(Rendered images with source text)
______________________________

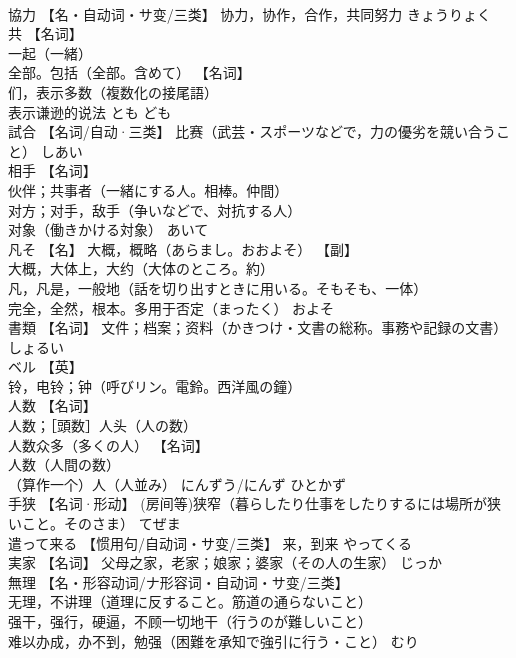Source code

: \documentclass[8pt]{extreport}
\begin{document}
\begin{CJK}{UTF8}{min}
\\	協力	【名・自动词・サ变/三类】 协力，协作，合作，共同努力	きょうりょく	
\\	共	【名词】 
\\	一起（一緒） 
\\	全部。包括（全部。含めて） 【名词】 
\\	们，表示多数（複数化の接尾語） 
\\	表示谦逊的说法	とも ども	
\\	試合	【名词/自动·三类】 比赛（武芸・スポーツなどで，力の優劣を競い合うこと）	しあい	
\\	相手	【名词】 
\\	伙伴；共事者（一緒にする人。相棒。仲間） 
\\	对方；对手，敌手（争いなどで、対抗する人） 
\\	对象（働きかける対象）	あいて	
\\	凡そ	【名】 大概，概略（あらまし。おおよそ） 【副】 
\\	大概，大体上，大约（大体のところ。約） 
\\	凡，凡是，一般地（話を切り出すときに用いる。そもそも、一体） 
\\	完全，全然，根本。多用于否定（まったく）	およそ	
\\	書類	【名词】 文件；档案；资料（かきつけ・文書の総称。事務や記録の文書）	しょるい	
\\	ベル	【英】 
\\	铃，电铃；钟（呼びリン。電鈴。西洋風の鐘）		
\\	人数	【名词】 
\\	人数；［頭数］人头（人の数） 
\\	人数众多（多くの人） 【名词】 
\\	人数（人間の数） 
\\	（算作一个）人（人並み）	にんずう/にんず ひとかず	
\\	手狭	【名词·形动】 (房间等)狭窄（暮らしたり仕事をしたりするには場所が狭いこと。そのさま）	てぜま	
\\	遣って来る	【惯用句/自动词・サ变/三类】 来，到来	やってくる	
\\	実家	【名词】 父母之家，老家；娘家；婆家（その人の生家）	じっか	
\\	無理	【名・形容动词/ナ形容词・自动词・サ变/三类】 
\\	无理，不讲理（道理に反すること。筋道の通らないこと） 
\\	强干，强行，硬逼，不顾一切地干（行うのが難しいこと） 
\\	难以办成，办不到，勉强（困難を承知で強引に行う・こと）	むり	

\end{CJK}
\end{document}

______________________________

WHAT THE TASK ASKS
Should a picture appear among the entries, skip it and copy the rest exactly.

EXPECTED ANSWER
Source code

: \documentclass[8pt]{extreport}
\begin{document}
\begin{CJK}{UTF8}{min}
\\	協力	【名・自动词・サ变/三类】 协力，协作，合作，共同努力	きょうりょく	
\\	共	【名词】 
\\	一起（一緒） 
\\	全部。包括（全部。含めて） 【名词】 
\\	们，表示多数（複数化の接尾語） 
\\	表示谦逊的说法	とも ども	
\\	試合	【名词/自动·三类】 比赛（武芸・スポーツなどで，力の優劣を競い合うこと）	しあい	
\\	相手	【名词】 
\\	伙伴；共事者（一緒にする人。相棒。仲間） 
\\	对方；对手，敌手（争いなどで、対抗する人） 
\\	对象（働きかける対象）	あいて	
\\	凡そ	【名】 大概，概略（あらまし。おおよそ） 【副】 
\\	大概，大体上，大约（大体のところ。約） 
\\	凡，凡是，一般地（話を切り出すときに用いる。そもそも、一体） 
\\	完全，全然，根本。多用于否定（まったく）	およそ	
\\	書類	【名词】 文件；档案；资料（かきつけ・文書の総称。事務や記録の文書）	しょるい	
\\	ベル	【英】 
\\	铃，电铃；钟（呼びリン。電鈴。西洋風の鐘）		
\\	人数	【名词】 
\\	人数；［頭数］人头（人の数） 
\\	人数众多（多くの人） 【名词】 
\\	人数（人間の数） 
\\	（算作一个）人（人並み）	にんずう/にんず ひとかず	
\\	手狭	【名词·形动】 (房间等)狭窄（暮らしたり仕事をしたりするには場所が狭いこと。そのさま）	てぜま	
\\	遣って来る	【惯用句/自动词・サ变/三类】 来，到来	やってくる	
\\	実家	【名词】 父母之家，老家；娘家；婆家（その人の生家）	じっか	
\\	無理	【名・形容动词/ナ形容词・自动词・サ变/三类】 
\\	无理，不讲理（道理に反すること。筋道の通らないこと） 
\\	强干，强行，硬逼，不顾一切地干（行うのが難しいこと） 
\\	难以办成，办不到，勉强（困難を承知で強引に行う・こと）	むり	

\end{CJK}
\end{document}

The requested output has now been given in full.